Oscars: La La Land illuminated by Moonlight | Sunday Observer

Oscars: La La Land illuminated by Moonlight

5 March, 2017

Despite the last-minute gaffe at the recently concluded Oscars where the Best Picture was initially announced as La La land, only to be corrected a little later as Moonlight, the Oscars 89th Edition offered a night of glamour and entertainment that is unique to Hollywood.

Although everyone is still talking about the mix-up which has now been attributed to a distracted Price Waterhouse Coopers accountant, one significant fact went almost unnoticed.

This was the first time that a streaming studio won three Academy Awards (the real name for the Oscars – that name was coined when one of the Members of the Academy of Motion Picture Arts and Science said the person depicted by the war resembled his uncle Oscar).

Amazon Studios owned by Amazon Inc won the awards for Manchester by the Sea (Best Actor Casey Affleck, best screenplay) and The Salesman (best foreign language movie, Iran). Amazon’s main streaming rival Netflix received one award for a documentary short-subject, “The White Helmets,” about civilian first responders in Syria. The wins mark a turning point in the film industry, with streaming Internet services entering serious competition with major movie studios.

The rest was business as usual, though this year’s Oscars was overtly more political than in other years with many artistes and host Jimmy Kimmel expressing various opinions about US President Donald Trump.

And there was one other very embarrassing mistake - Although the name of Australian costume designer Janet Patterson (who died in 2016) appeared in the In Memoriam montage, the picture of producer Jan Chapman (who didn’t die in 2016 and is very much alive) was put on screen.

If you watched carefully, there was one other deliberate ‘mistake’ – when Ben Affleck (Casey’s brother) and his best friend Matt Damon (of Jason Bourne fame) walked in to present an award, Damon was referred to by an off-screen announcer as a “guest” without mentioning his name. It is no secret that Jimmy Kimmel and Matt Daman have a longstanding albeit ‘friendly’ feud and Kimmel had wanted to refer to Daman as a “guest”. Politics and mistakes aside, it was pure entertainment all the way, watched by millions of people worldwide.

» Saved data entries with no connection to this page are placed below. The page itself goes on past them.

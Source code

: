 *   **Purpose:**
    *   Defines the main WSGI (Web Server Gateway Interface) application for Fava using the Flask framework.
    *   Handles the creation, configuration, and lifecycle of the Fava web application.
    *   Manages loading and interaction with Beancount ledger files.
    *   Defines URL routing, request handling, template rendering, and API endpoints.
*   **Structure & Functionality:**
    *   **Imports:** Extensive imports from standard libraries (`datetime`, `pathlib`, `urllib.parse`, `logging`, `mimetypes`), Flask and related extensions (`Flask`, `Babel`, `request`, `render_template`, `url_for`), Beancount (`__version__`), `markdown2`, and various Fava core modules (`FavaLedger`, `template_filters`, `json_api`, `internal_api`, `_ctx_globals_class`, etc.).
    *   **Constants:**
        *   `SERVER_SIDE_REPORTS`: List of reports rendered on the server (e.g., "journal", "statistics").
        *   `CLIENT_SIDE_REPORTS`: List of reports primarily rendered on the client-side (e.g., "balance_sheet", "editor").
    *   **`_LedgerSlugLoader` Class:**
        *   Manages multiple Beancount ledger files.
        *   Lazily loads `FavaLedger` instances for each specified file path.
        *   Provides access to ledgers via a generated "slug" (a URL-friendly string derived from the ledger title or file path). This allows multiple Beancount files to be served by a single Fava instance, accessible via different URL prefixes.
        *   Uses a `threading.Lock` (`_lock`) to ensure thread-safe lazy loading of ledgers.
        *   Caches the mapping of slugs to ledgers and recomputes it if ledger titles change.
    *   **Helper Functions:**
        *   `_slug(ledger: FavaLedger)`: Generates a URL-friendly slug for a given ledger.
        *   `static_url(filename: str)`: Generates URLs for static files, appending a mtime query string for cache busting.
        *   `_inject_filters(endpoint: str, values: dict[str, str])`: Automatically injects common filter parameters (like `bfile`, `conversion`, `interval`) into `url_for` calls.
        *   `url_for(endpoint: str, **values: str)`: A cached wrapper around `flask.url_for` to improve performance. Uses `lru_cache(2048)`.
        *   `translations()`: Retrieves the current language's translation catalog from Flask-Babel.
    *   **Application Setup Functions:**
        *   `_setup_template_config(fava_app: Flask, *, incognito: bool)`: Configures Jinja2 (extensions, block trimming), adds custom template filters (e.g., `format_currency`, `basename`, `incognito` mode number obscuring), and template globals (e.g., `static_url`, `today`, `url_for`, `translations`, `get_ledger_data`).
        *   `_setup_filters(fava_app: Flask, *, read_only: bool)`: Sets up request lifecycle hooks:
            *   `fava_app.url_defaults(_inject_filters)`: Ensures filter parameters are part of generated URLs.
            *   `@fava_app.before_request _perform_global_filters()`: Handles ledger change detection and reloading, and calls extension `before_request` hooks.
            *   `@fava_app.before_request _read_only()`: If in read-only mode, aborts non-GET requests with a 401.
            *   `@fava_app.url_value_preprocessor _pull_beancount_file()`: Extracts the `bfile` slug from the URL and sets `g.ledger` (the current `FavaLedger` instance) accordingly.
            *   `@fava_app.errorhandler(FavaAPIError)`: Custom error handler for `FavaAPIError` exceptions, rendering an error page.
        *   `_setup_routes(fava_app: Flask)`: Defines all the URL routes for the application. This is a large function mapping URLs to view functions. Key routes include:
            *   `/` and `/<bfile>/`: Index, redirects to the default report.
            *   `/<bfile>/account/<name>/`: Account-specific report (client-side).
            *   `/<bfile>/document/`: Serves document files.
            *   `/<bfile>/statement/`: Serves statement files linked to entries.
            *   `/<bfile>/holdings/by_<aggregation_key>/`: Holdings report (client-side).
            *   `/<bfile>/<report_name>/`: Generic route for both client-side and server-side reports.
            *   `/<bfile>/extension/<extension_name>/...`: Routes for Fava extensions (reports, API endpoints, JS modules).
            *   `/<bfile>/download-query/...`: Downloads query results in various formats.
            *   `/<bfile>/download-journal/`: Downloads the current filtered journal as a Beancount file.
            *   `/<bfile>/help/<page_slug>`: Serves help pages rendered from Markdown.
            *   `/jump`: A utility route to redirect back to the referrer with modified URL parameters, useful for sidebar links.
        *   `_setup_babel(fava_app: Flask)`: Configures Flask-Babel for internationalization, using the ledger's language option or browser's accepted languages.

La La Land did not win the best picture or best actor award, but it did get Emma Stone an award for best actress (although to be politically correct, the word ‘actor’ is now applied both male and female thespians, Hollywood still uses the former term for this particular award) for her scintillating performance. Her movie partner, Ryan Gosling was good, but not good enough.

La La Land did scoop six other awards from its record 14 nominations though. (Only two other movies – All About Eve and Titanic have that many nominations). The film won six Oscars: Directing (Damien Chazelle), Actress (Emma Stone), Original Score (Justin Hurwitz), Song (“City of Stars”), Cinematography (Linus Sandgren), and Production Design (David Wasco and Sandy Reynolds-Wasco).

But what about the little movie “Moonlight” that beat La La land for the best picture ? First of all, the fact that it made it to the Oscars at all is shocking. Shot for a minuscule budget of just US$ 1.6 million, Moonlight is an art film about the coming-of-age of a homosexual black man in Miami, as he attempts to overcome both, the extreme poverty he lives in and his own complicated feelings about his sexuality.

It is told in three different timelines, following the main character as a little boy, a teenager, and an adult, and its unusual triptych structure helped make it one of the biggest critical hits of the year. Most critics say its award was well deserved. The film is based on the book In Moonlight Black Boys Look Blue by Tarell Alvin McCraney.

Interestingly, one of Moonlight’s stars - Mahershala Ali – became the first-ever Muslim actor to win an Academy Award. Best supporting actress Viola Davis, star of Fences, made history as the first black woman to win an Oscar, an Emmy and a Tony for acting.

This was in stark contrast to last year’s “Oscars So White” allegations. Plenty of coloured artists had received nominations this year. Auli’i Cravalho, an actress of Chinese, Irish, Native Hawaiian, Portuguese and Puerto Rican descent, sang a song on stage. Sunny Pawar, an eight-year-old boy who was born and raised in a Mumbai slum and starred in ‘Lion’, got a kind word or two from Kimmel.

When the stars of Hidden Figures arrived to announce the winner for best documentary feature, with them came Katherine Johnson, the 98-year-old African-American woman who was one of the real-life inspirations behind the space race drama. She received a standing ovation.

It was a great and entertaining night that only Hollywood can conjure up. We have one full year to see and review the movies of 2017 that will make it to the awards season of 2018. Until, then, the 2017 Oscar memories will linger on, led by THAT mistake.